BEGIN Supplied material
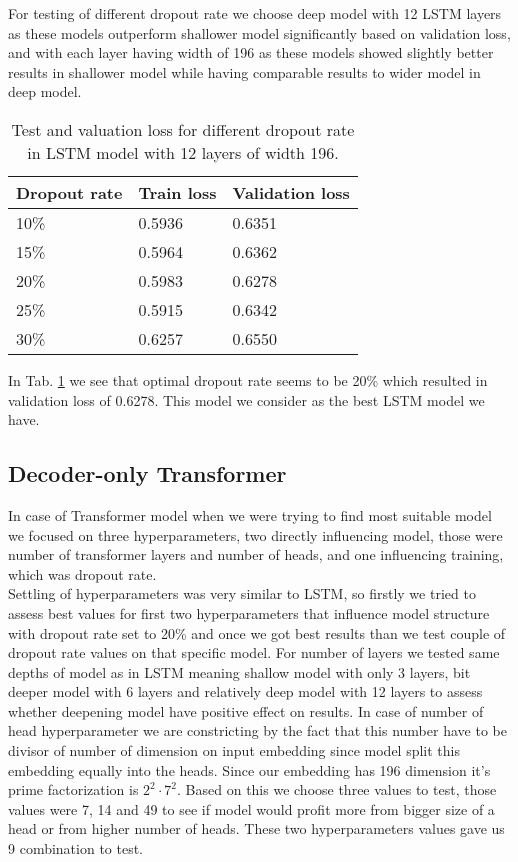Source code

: For testing of different dropout rate we choose deep model with 12 LSTM layers as these models outperform shallower model significantly based on validation loss, and with each layer having width of 196 as these models showed slightly better results in shallower model while having comparable results to wider model in deep model.
\\

\begin{table}[!h]
	\centering
	\begin{tabular}{|l|l|l|}
		\hline
		Dropout rate & Train loss & Validation loss \\ \hline
		10\%         & 0.5936    & 0.6351                \\ \hline
		15\%         & 0.5964    & 0.6362                \\ \hline
		20\%         & 0.5983    & 0.6278                \\ \hline
		25\%         & 0.5915    & 0.6342                \\ \hline
		30\%         & 0.6257    & 0.6550                \\ \hline 
	\end{tabular}
	\caption{Test and valuation loss for different dropout rate in LSTM model with 12 layers of width 196.}
	\label{tab:lstm_dropout}
\end{table}

In Tab. \ref{tab:lstm_dropout} we see that optimal dropout rate seems to be 20\% which resulted in validation loss of 0.6278. This model we consider as the best LSTM model we have.

\subsection{Decoder-only Transformer}

In case of Transformer model when we were trying to find most suitable model we focused on three hyperparameters, two directly influencing model, those were number of transformer layers and number of heads, and one influencing training, which was dropout rate.
\\

Settling of hyperparameters was very similar to LSTM, so firstly we tried to assess best values for first two hyperparameters that influence model structure with dropout rate set to 20\% and once we got best results than we test couple of dropout rate values on that specific model. For number of layers we tested same depths of model as in LSTM meaning shallow model with only 3 layers, bit deeper model with 6 layers and relatively deep model with 12 layers to assess whether deepening model have positive effect on results. In case of number of head hyperparameter we are constricting by the fact that this number have to be divisor of number of dimension on input embedding since model split this embedding equally into the heads. Since our embedding has 196 dimension it's prime factorization is $2^2\cdot7^2$. Based on this we choose three values to test, those values were 7, 14 and 49 to see if model would profit more from bigger size of a head  or from higher number of heads. These two hyperparameters values gave us 9 combination to test.

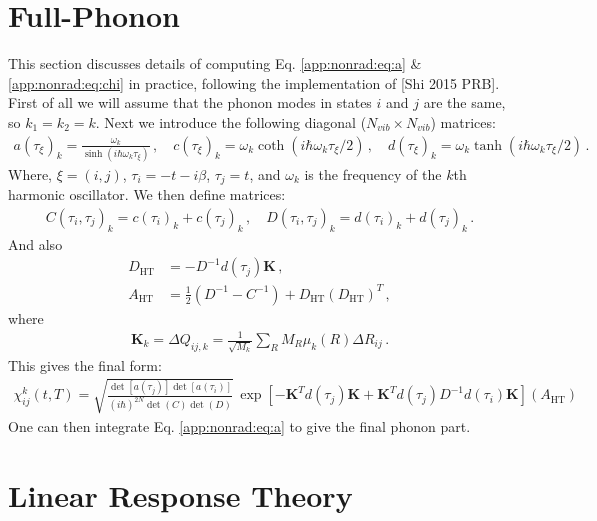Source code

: \section{Full-Phonon}
This section discusses details of computing Eq. \ref{app:nonrad:eq:a} \& \ref{app:nonrad:eq:chi} in practice,  following the implementation of [Shi 2015 PRB]. First of all we will assume that the phonon modes in states $i$ and $j$ are the same, so $k_1 = k_2 = k$. Next we introduce the following diagonal ($N_{vib} \times N_{vib}$) matrices:
\begin{align}
    a(\tau_\xi)_k = \frac{\omega_k}{\sinh{(i\hbar\omega_k\tau_\xi)}}\, , \quad
    c(\tau_\xi)_k = \omega_k\coth{(i\hbar\omega_k\tau_\xi/2)}\, , \quad
    d(\tau_\xi)_k = \omega_k\tanh{(i\hbar\omega_k\tau_\xi/2)}\, .
\end{align}
Where, $\xi = (i,j)$, $\tau_i = -t-i\beta$, $\tau_j = t$, and $\omega_k$ is the frequency of the $k$th harmonic oscillator. We then define matrices:
\begin{align}
    C(\tau_i,\tau_j)_k = c(\tau_i)_k + c(\tau_j)_k\, , \quad
    D(\tau_i,\tau_j)_k = d(\tau_i)_k + d(\tau_j)_k\, .
\end{align}
And also
\begin{align}
    D_\text{HT} &= -D^{-1} d(\tau_j) \textbf{K} \, , \\
    A_\text{HT} &= \frac{1}{2} (D^{-1} - C^{-1}) + D_\text{HT}(D_\text{HT})^T\, ,
\end{align}
where
\begin{align}
    \textbf{K}_k = \Delta Q_{ij,k} = \frac{1}{\sqrt{M_k}} \sum_R M_R \mu_k(R) \Delta R_{ij}\, .
\end{align}
This gives the final form:
\begin{align}
    \chi_{ij}^k(t,T) =
        \sqrt{
            \frac{
                \det{[a(\tau_j)]} \det{[a(\tau_i)]}
            }{
                (i\hbar)^{2N} \det{(C)} \det{(D)}
            }
        }\,
        \exp \left[
            -\textbf{K}^T d(\tau_j)\textbf{K}
            + \textbf{K}^T d(\tau_j) D^{-1} d(\tau_i)\textbf{K}
        \right]
        (A_\text{HT}) \label{app:nonrad:eq:final}
\end{align}
One can then integrate Eq. \ref{app:nonrad:eq:a} to give the final phonon part.


\section{Linear Response Theory}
END Supplied material
- **Task to carry out**
What comes back should match the records exactly, minus any pictures.

- **Response to the task**
Source code

: For testing of different dropout rate we choose deep model with 12 LSTM layers as these models outperform shallower model significantly based on validation loss, and with each layer having width of 196 as these models showed slightly better results in shallower model while having comparable results to wider model in deep model.
\\

\begin{table}[!h]
	\centering
	\begin{tabular}{|l|l|l|}
		\hline
		Dropout rate & Train loss & Validation loss \\ \hline
		10\%         & 0.5936    & 0.6351                \\ \hline
		15\%         & 0.5964    & 0.6362                \\ \hline
		20\%         & 0.5983    & 0.6278                \\ \hline
		25\%         & 0.5915    & 0.6342                \\ \hline
		30\%         & 0.6257    & 0.6550                \\ \hline 
	\end{tabular}
	\caption{Test and valuation loss for different dropout rate in LSTM model with 12 layers of width 196.}
	\label{tab:lstm_dropout}
\end{table}

In Tab. \ref{tab:lstm_dropout} we see that optimal dropout rate seems to be 20\% which resulted in validation loss of 0.6278. This model we consider as the best LSTM model we have.

\subsection{Decoder-only Transformer}

In case of Transformer model when we were trying to find most suitable model we focused on three hyperparameters, two directly influencing model, those were number of transformer layers and number of heads, and one influencing training, which was dropout rate.
\\

Settling of hyperparameters was very similar to LSTM, so firstly we tried to assess best values for first two hyperparameters that influence model structure with dropout rate set to 20\% and once we got best results than we test couple of dropout rate values on that specific model. For number of layers we tested same depths of model as in LSTM meaning shallow model with only 3 layers, bit deeper model with 6 layers and relatively deep model with 12 layers to assess whether deepening model have positive effect on results. In case of number of head hyperparameter we are constricting by the fact that this number have to be divisor of number of dimension on input embedding since model split this embedding equally into the heads. Since our embedding has 196 dimension it's prime factorization is $2^2\cdot7^2$. Based on this we choose three values to test, those values were 7, 14 and 49 to see if model would profit more from bigger size of a head  or from higher number of heads. These two hyperparameters values gave us 9 combination to test.

Source code

: \section{Full-Phonon}
This section discusses details of computing Eq. \ref{app:nonrad:eq:a} \& \ref{app:nonrad:eq:chi} in practice,  following the implementation of [Shi 2015 PRB]. First of all we will assume that the phonon modes in states $i$ and $j$ are the same, so $k_1 = k_2 = k$. Next we introduce the following diagonal ($N_{vib} \times N_{vib}$) matrices:
\begin{align}
    a(\tau_\xi)_k = \frac{\omega_k}{\sinh{(i\hbar\omega_k\tau_\xi)}}\, , \quad
    c(\tau_\xi)_k = \omega_k\coth{(i\hbar\omega_k\tau_\xi/2)}\, , \quad
    d(\tau_\xi)_k = \omega_k\tanh{(i\hbar\omega_k\tau_\xi/2)}\, .
\end{align}
Where, $\xi = (i,j)$, $\tau_i = -t-i\beta$, $\tau_j = t$, and $\omega_k$ is the frequency of the $k$th harmonic oscillator. We then define matrices:
\begin{align}
    C(\tau_i,\tau_j)_k = c(\tau_i)_k + c(\tau_j)_k\, , \quad
    D(\tau_i,\tau_j)_k = d(\tau_i)_k + d(\tau_j)_k\, .
\end{align}
And also
\begin{align}
    D_\text{HT} &= -D^{-1} d(\tau_j) \textbf{K} \, , \\
    A_\text{HT} &= \frac{1}{2} (D^{-1} - C^{-1}) + D_\text{HT}(D_\text{HT})^T\, ,
\end{align}
where
\begin{align}
    \textbf{K}_k = \Delta Q_{ij,k} = \frac{1}{\sqrt{M_k}} \sum_R M_R \mu_k(R) \Delta R_{ij}\, .
\end{align}
This gives the final form:
\begin{align}
    \chi_{ij}^k(t,T) =
        \sqrt{
            \frac{
                \det{[a(\tau_j)]} \det{[a(\tau_i)]}
            }{
                (i\hbar)^{2N} \det{(C)} \det{(D)}
            }
        }\,
        \exp \left[
            -\textbf{K}^T d(\tau_j)\textbf{K}
            + \textbf{K}^T d(\tau_j) D^{-1} d(\tau_i)\textbf{K}
        \right]
        (A_\text{HT}) \label{app:nonrad:eq:final}
\end{align}
One can then integrate Eq. \ref{app:nonrad:eq:a} to give the final phonon part.


\section{Linear Response Theory}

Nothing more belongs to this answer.